- 738 Okunma
- 0 Yorum
- 2 Beğeni
Evren Hakkında Kesin Bir İddia, Evrenin Belirli Bir Tarihçesi
Evren Hakkında Kesin Bir İddia, Evrenin Belirli Bir Tarihçesi
Evren hakkında kesin bir iddia ileri sürülebildi mi, evrenin belirli bir tarihçesi yazılabildi mi?
Cevap: Başlangıcı ve sonu olmayan bir varlık için bir “Ad” bulmak gerekir mi? Ya da verilen ad, ne kadar kapsamlı olur? Yani evrenin işleyiş şekline ve var oluşuna dair verilecek bir isim, manayı tam karşılar mı? Ezeli ve ebedi olan bir işleyişin, varlığın sahibi olur mu?
Cevap, bu sorularda saklı! Başlangıcı ve sonu olmayan bir şeyin varlığından bahsetmek, 3. Boyuttan bakılarak yani “Zaman-mekan; iyi-kötü; güzel-çirkin” göreceliliğinin olduğu, başlangıç ve son kavramının geçerli olduğu maddi alandan o kadar da kolay olmaz! Bu kapalı bir alanda hapsolan birinin, sonsuzluğa dair kesin şeyler söylemesi gibidir; hapsolduğu alanda, o alanın imkanlarıyla “Sonsuzluk” yaşanmaz ama “Hayal” ile 2. Boyutta, bir fikir edinmek mümkün! Boyut değişince… “Ezeli ve ebedi” olan bir şey, sınırlı alanda tam olarak bilinmez! Bir şeyin bütünü, tam olarak kapsanamadığında elde olandan bütüne bakılır! Bilinenden bilinmeyene bakmak ise izafi, göreceli olur! O halde Evren hakkında kim ne iddia eder ise o, iddia edene göreceli olmak zorunda! Ya da iddiayı anlayana görecelidir! Bir şeyin bütünü bilinmiyor ise bilinenlerden bilinmeyene bir projeksiyon yapılır! Bilinenler, “Bilinç”, projeksiyon da “İnanç” olur!

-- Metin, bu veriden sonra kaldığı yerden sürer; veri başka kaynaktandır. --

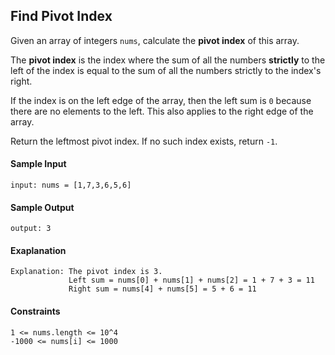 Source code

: ## **Find Pivot Index**

Given an array of integers `nums`, calculate the **pivot index** of this array.

The **pivot index** is the index where the sum of all the numbers **strictly** to the left of the index is equal to the sum of all the numbers strictly to the index's right.

If the index is on the left edge of the array, then the left sum is `0` because there are no elements to the left. This also applies to the right edge of the array.

Return the leftmost pivot index. If no such index exists, return `-1`.

#### **Sample Input**
    input: nums = [1,7,3,6,5,6]

#### **Sample Output**
    output: 3

#### **Exaplanation**
    Explanation: The pivot index is 3.
                 Left sum = nums[0] + nums[1] + nums[2] = 1 + 7 + 3 = 11
                 Right sum = nums[4] + nums[5] = 5 + 6 = 11

#### **Constraints**
    1 <= nums.length <= 10^4
    -1000 <= nums[i] <= 1000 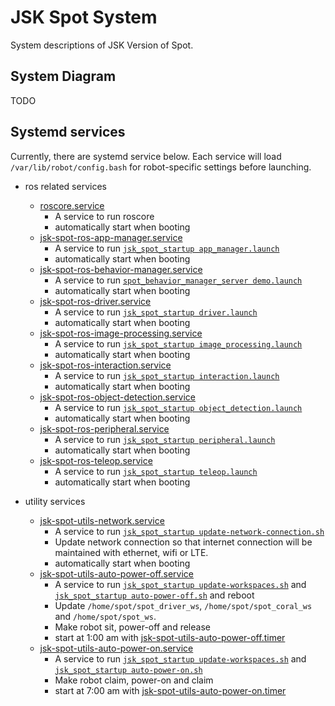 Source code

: # JSK Spot System

System descriptions of JSK Version of Spot.

## System Diagram

TODO

## Systemd services

Currently, there are systemd service below.
Each service will load `/var/lib/robot/config.bash` for robot-specific settings before launching.

- ros related services
  - [roscore.service](./jsk_spot_startup/services/roscore.service)
    - A service to run roscore
    - automatically start when booting
  - [jsk-spot-ros-app-manager.service](./jsk_spot_startup/services/jsk-spot-ros-app-manager.service)
    - A service to run [`jsk_spot_startup app_manager.launch`](./jsk_spot_startup/launch/include/app_manager.launch)
    - automatically start when booting
  - [jsk-spot-ros-behavior-manager.service](./jsk_spot_startup/services/jsk-spot-ros-behavior-manager.service)
    - A service to run [`spot_behavior_manager_server demo.launch`](./jsk_spot_behaviors/spot_behavior_manager_server/launch/demo.launch)
    - automatically start when booting
  - [jsk-spot-ros-driver.service](./jsk_spot_startup/services/jsk-spot-ros-driver.service)
    - A service to run [`jsk_spot_startup driver.launch`](./jsk_spot_startup/launch/include/driver.launch)
    - automatically start when booting
  - [jsk-spot-ros-image-processing.service](./jsk_spot_startup/services/jsk-spot-ros-image-processing.service)
    - A service to run [`jsk_spot_startup image_processing.launch`](./jsk_spot_startup/launch/include/image_processing.launch)
    - automatically start when booting
  - [jsk-spot-ros-interaction.service](./jsk_spot_startup/services/jsk-spot-ros-interaction.service)
    - A service to run [`jsk_spot_startup interaction.launch`](./jsk_spot_startup/launch/include/interaction.launch)
    - automatically start when booting
  - [jsk-spot-ros-object-detection.service](./jsk_spot_startup/services/jsk-spot-ros-object-detection.service)
    - A service to run [`jsk_spot_startup object_detection.launch`](./jsk_spot_startup/launch/include/object_detection.launch)
    - automatically start when booting
  - [jsk-spot-ros-peripheral.service](./jsk_spot_startup/services/jsk-spot-ros-peripheral.service)
    - A service to run [`jsk_spot_startup peripheral.launch`](./jsk_spot_startup/launch/include/peripheral.launch)
    - automatically start when booting
  - [jsk-spot-ros-teleop.service](./jsk_spot_startup/services/jsk-spot-ros-teleop.service)
    - A service to run [`jsk_spot_startup teleop.launch`](./jsk_spot_startup/launch/include/teleop.launch)
    - automatically start when booting

- utility services
  - [jsk-spot-utils-network.service](./jsk_spot_startup/services/jsk-spot-utils-network.service)
    - A service to run [`jsk_spot_startup update-network-connection.sh`](./jsk_spot_startup/scripts/update-network-connection.sh)
    - Update network connection so that internet connection will be maintained with ethernet, wifi or LTE.
    - automatically start when booting
  - [jsk-spot-utils-auto-power-off.service](./jsk_spot_startup/services/jsk-spot-utils-auto-power-off.service)
    - A service to run [`jsk_spot_startup update-workspaces.sh`](./jsk_spot_startup/scripts/update-workspaces.sh) and [`jsk_spot_startup auto-power-off.sh`](./jsk_spot_startup/scripts/auto-power-off.sh) and reboot
    - Update `/home/spot/spot_driver_ws`, `/home/spot/spot_coral_ws` and `/home/spot/spot_ws`.
    - Make robot sit, power-off and release
    - start at 1:00 am with [jsk-spot-utils-auto-power-off.timer](./jsk_spot_startup/services/jsk-spot-utils-auto-power-off.timer)
  - [jsk-spot-utils-auto-power-on.service](./jsk_spot_startup/services/jsk-spot-utils-auto-power-on.service)
    - A service to run [`jsk_spot_startup update-workspaces.sh`](./jsk_spot_startup/scripts/update-workspaces.sh) and [`jsk_spot_startup auto-power-on.sh`](./jsk_spot_startup/scripts/auto-power-on.sh)
    - Make robot claim, power-on and claim
    - start at 7:00 am with [jsk-spot-utils-auto-power-on.timer](./jsk_spot_startup/services/jsk-spot-utils-auto-power-on.timer)

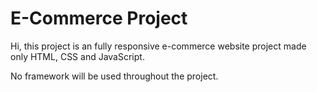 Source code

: # E-Commerce Project


Hi, this project is an fully responsive e-commerce website project made only HTML, CSS and JavaScript.


No framework will be used throughout the project.


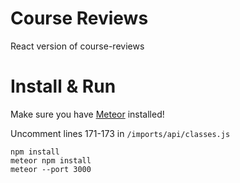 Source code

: # Course Reviews
React version of course-reviews

# Install & Run

Make sure you have [Meteor](https://www.meteor.com) installed!

Uncomment lines 171-173 in `/imports/api/classes.js`

    npm install
    meteor npm install
    meteor --port 3000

Ezeli, başlangıcı olmayan; ebedi sonu olmayan bir sistem evren! İşleyişindeki çekim kuvvetleri hep dengede! Bir noktaya çöktüğünde de bir noktadan patladığında da bu kütle çekim kuvvetleri hiç bozulmuyor! Yani yok olmak istese de yok olamaz gibi düşünelim! Görünen ve algılanan her ne ise onun görünmesine ve algılanmasına sebep olanın, ezeli ve ebedi olmasını gerektirir. Zaten bir şey, ebedi ise ezelidir de yani sonu yok ise başlangıcı da yoktur! Yok olmaz!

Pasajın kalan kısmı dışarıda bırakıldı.